Tuesday, December 16, 2003

My IN AMERICA review.



Heartwarming and basically terrific.

Jim Sheridan's IN AMERICA, though you may not realize it when you watch it, is a fable about wishes, dreams, good defeating bad, families growing stronger, love outlasting all adversity and America as the land of opportunity. It's a delightful film, touching without being too cute.

One thing you must realize throughout the film, when it takes turns toward optimism when other films would grow darker, is that the story is told through the eyes of Christie, the 10-year-old daughter of an Irish immigrant family recently relocated to New York. She narrates the story. She speeds it up and slows it down as she needs to. She talks of her sister Ariel's fears, of her mother's strength and of her father's lost smile. And, most importantly, she puts a positive spin on each of her proud family's struggles.

Another director might have taken this same story and gone in a different, darker direction with it. The elements are there, certainly. The family is poor, living in a tenement alongside beggars and drug addicts. Johnny, the girls' father, is an out-of-work actor who's uprooted his family to escape sad memories of his son Frankie, who died. Mateo, the next-door neighbor, and Sarah, the mother, are both faced with life-threatening conditions.

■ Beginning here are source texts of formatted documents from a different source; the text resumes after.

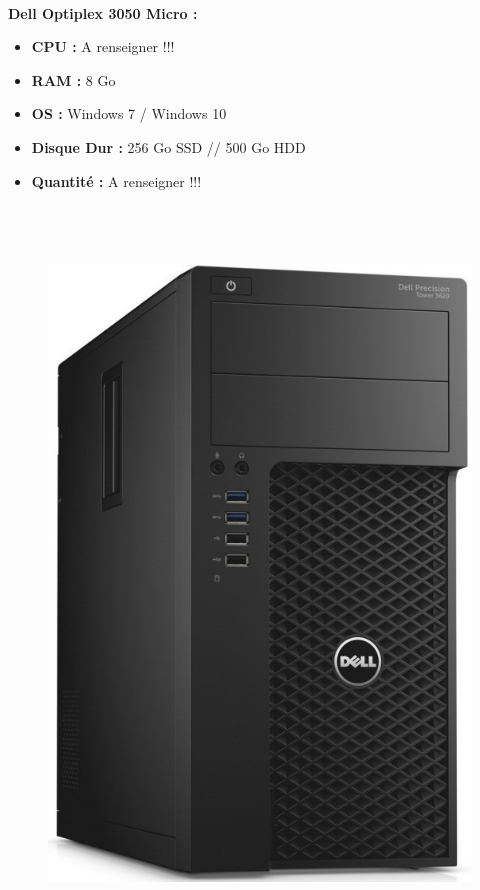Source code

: \documentclass[11pt,a4paper,oneside]{article}
\begin{document}
\paragraph{}\textbf{Dell Optiplex 3050 Micro :} \\
\begin{itemize}
\item \textbf{CPU :} A renseigner !!!
\item \textbf{RAM :} 8 Go
\item \textbf{OS :} Windows 7 / Windows 10
\item \textbf{Disque Dur :} 256 Go SSD // 500 Go HDD
\item \textbf{Quantité :} A renseigner !!!
\\ \\ \\ \\
\end{itemize}
\begin{figure}
\includegraphics[scale=0.3]{Ressources/Materiel/3620.jpg}\vspace{-2cm}
\end{figure}
\end{document}
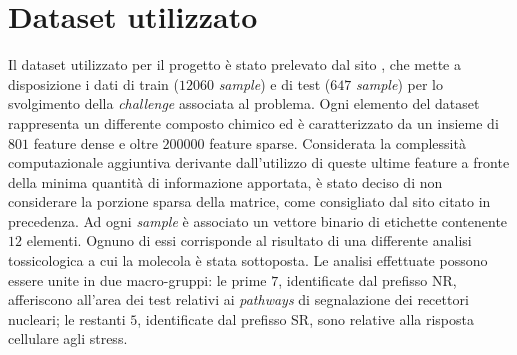 \section{Dataset utilizzato}
Il dataset utilizzato per il progetto è stato prelevato dal sito \cite{dataset_site}, che mette a disposizione i dati di train ($12060$ \textit{sample}) e di test ($647$ \textit{sample}) per lo svolgimento della \textit{challenge} associata al problema.
Ogni elemento del dataset rappresenta un differente composto chimico ed è caratterizzato da un insieme di $801$ feature dense e oltre $200000$ feature sparse. Considerata la complessità computazionale aggiuntiva derivante dall'utilizzo di queste ultime feature a fronte della minima quantità di informazione apportata, è stato deciso di non considerare la porzione sparsa della matrice, come consigliato dal sito citato in precedenza.
Ad ogni \textit{sample} è associato un vettore binario di etichette contenente $12$ elementi.
Ognuno di essi corrisponde al risultato di una differente analisi tossicologica a cui la molecola è stata sottoposta. Le analisi effettuate possono essere unite in due macro-gruppi: le prime $7$, identificate dal prefisso NR, afferiscono all'area dei test relativi ai \textit{pathways} di segnalazione dei recettori nucleari; le restanti $5$, identificate dal prefisso SR, sono relative alla risposta cellulare agli stress.

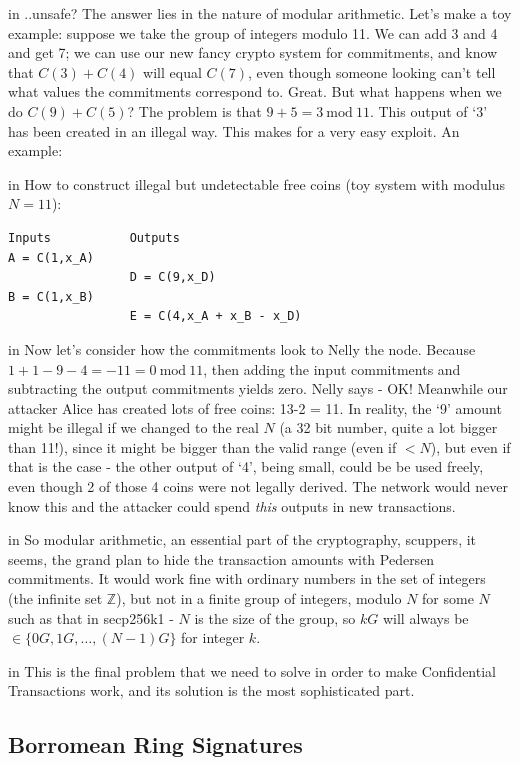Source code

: \documentclass[10pt,a4paper]{article}
\begin{document}
 in \noindent ..unsafe? The answer lies in the nature of modular arithmetic. Let's make a toy example: suppose we take the group of integers modulo 11. We can add 3 and 4 and get 7; we can use our new fancy crypto system for commitments, and know that $C(3) + C(4)$ will equal $C(7)$, even though someone looking can't tell what values the commitments correspond to. Great. But what happens when we do $C(9) + C(5)$? The problem is that $9 + 5 = 3 \ \textrm{mod}\ 11$. This output of `3' has been created in an illegal way. This makes for a very easy exploit. An example:

 in \noindent How to construct illegal but undetectable free coins (toy system with modulus $N=11$):
\begin{verbatim}
Inputs           Outputs
A = C(1,x_A)
                 D = C(9,x_D)
B = C(1,x_B)
                 E = C(4,x_A + x_B - x_D)
\end{verbatim}


 in \noindent Now let's consider how the commitments look to Nelly the node. Because $1 + 1 -9 - 4 = -11 = 0 \ \textrm{mod} \ 11$, then adding the input commitments and subtracting the output commitments yields zero. Nelly says - OK! Meanwhile our attacker Alice has created lots of free coins: 13-2 = 11. In reality, the `9' amount might be illegal if we changed to the real $N$ (a 32 bit number, quite a lot bigger than 11!), since it might be bigger than the valid range (even if $< N$), but even if that is the case - the other output of `4', being small, could be be used freely, even though 2 of those 4 coins were not legally derived. The network would never know this and the attacker could spend \textit{this} outputs in new transactions.

 in \noindent So modular arithmetic, an essential part of the cryptography, scuppers, it seems, the grand plan to hide the transaction amounts with Pedersen commitments. It would work fine with ordinary numbers in the set of integers (the infinite set $\mathbb{Z}$), but not in a finite group of integers, modulo $N$ for some $N$ such as that in secp256k1 - $N$ is the size of the group, so $kG$ will always be $\in \{0G, 1G, \ldots ,(N-1)G\}$ for integer $k$.

 in \noindent This is the final problem that we need to solve in order to make Confidential Transactions work, and its solution is the most sophisticated part.

\subsection{Borromean Ring Signatures}
\end{document}
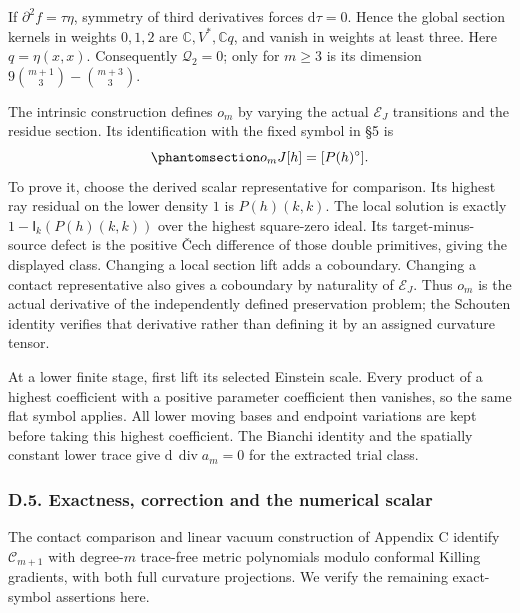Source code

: \documentclass[
  english,
  11pt,
  reqno]{amsart}
\begin{document}
If \(\partial^2f=\tau\eta\), symmetry of third derivatives forces
\(\mathrm d\tau=0\). Hence the global section kernels in weights
\(0,1,2\) are \(\mathbb C,V^*,\mathbb Cq\), and vanish in weights at
least three. Here \(q=\eta(x,x)\). Consequently \(\mathcal Q_2=0\); only
for \(m\ge3\) is its dimension \(9\binom{m+1}{3}-\binom{m+3}{3}\).

The intrinsic construction defines \(o_m\) by varying the actual
\(\mathcal E_J\) transitions and the residue section. Its identification
with the fixed symbol in §5 is
\begin{equation}\protect\phantomsection\label{eq:gg-app-intrinsic-contact-derivative}{
 o_mJ[h]=[P(h)^\circ].
}\end{equation} To prove it, choose the derived scalar representative
for comparison. Its highest ray residual on the lower density \(1\) is
\(P(h)(k,k)\). The local solution is exactly
\(1-\mathsf I_k(P(h)(k,k))\) over the highest square-zero ideal. Its
target-minus-source defect is the positive Čech difference of those
double primitives, giving the displayed class. Changing a local section
lift adds a coboundary. Changing a contact representative also gives a
coboundary by naturality of \(\mathcal E_J\). Thus \(o_m\) is the actual
derivative of the independently defined preservation problem; the
Schouten identity verifies that derivative rather than defining it by an
assigned curvature tensor.

At a lower finite stage, first lift its selected Einstein scale. Every
product of a highest coefficient with a positive parameter coefficient
then vanishes, so the same flat symbol applies. All lower moving bases
and endpoint variations are kept before taking this highest coefficient.
The Bianchi identity and the spatially constant lower trace give
\(\mathrm d\,\operatorname{div}a_m=0\) for the extracted trial class.

\protect{}\label{sec:gg-optical-correction-exactness}

\subsubsection{D.5. Exactness, correction and the numerical
scalar}\label{d.5.-exactness-correction-and-the-numerical-scalar}

The contact comparison and linear vacuum construction of Appendix C
identify \(\mathcal C_{m+1}\) with degree-\(m\) trace-free metric
polynomials modulo conformal Killing gradients, with both full curvature
projections. We verify the remaining exact-symbol assertions here.
\end{document}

But the atmosphere that Sheridan provides us in this film is comforting and light. The city is enchanting. The tenement is both scary and magical, depending upon the story that Christie is telling the audience. No adult problem goes unsolved for long, even ones that seem particularly bleak. Throughout these positive twists, the importance of the narrator is key. Happy endings are important to a little girl, particularly one who feels so responsible for her own family. At one point in the story, for instance, she saves the family from their latest crisis and relates to her father that she's been the family's savior for a year.

Though it focuses on her entire family, it's Christie's story. And, while she's telling it, it's really moving and uplifting.

The acting here is uniformly terrific. Paddy Considine, playing Johnny the father, is a revelation. He's attractive, strong, a little crazy and yet weighed down by grief. Samantha Morton delivers another compelling performance, yet she comes off here as sweeter and more sympathetic than she did in the disappointing MORVERN CALLAR. Djimon Honsou, best known for his work in AMISTAD, is absolutely spectacular as Mateo, the girls' doomed neighbor. And Sarah and Emma Bolger, real-life sisters playing the girls in the film, manage the difficult task of playing adorable, likable, distinct children without coming off as entirely too precious and cute.

The script is terrific, and the direction is quite good.

IN AMERICA is just lovely.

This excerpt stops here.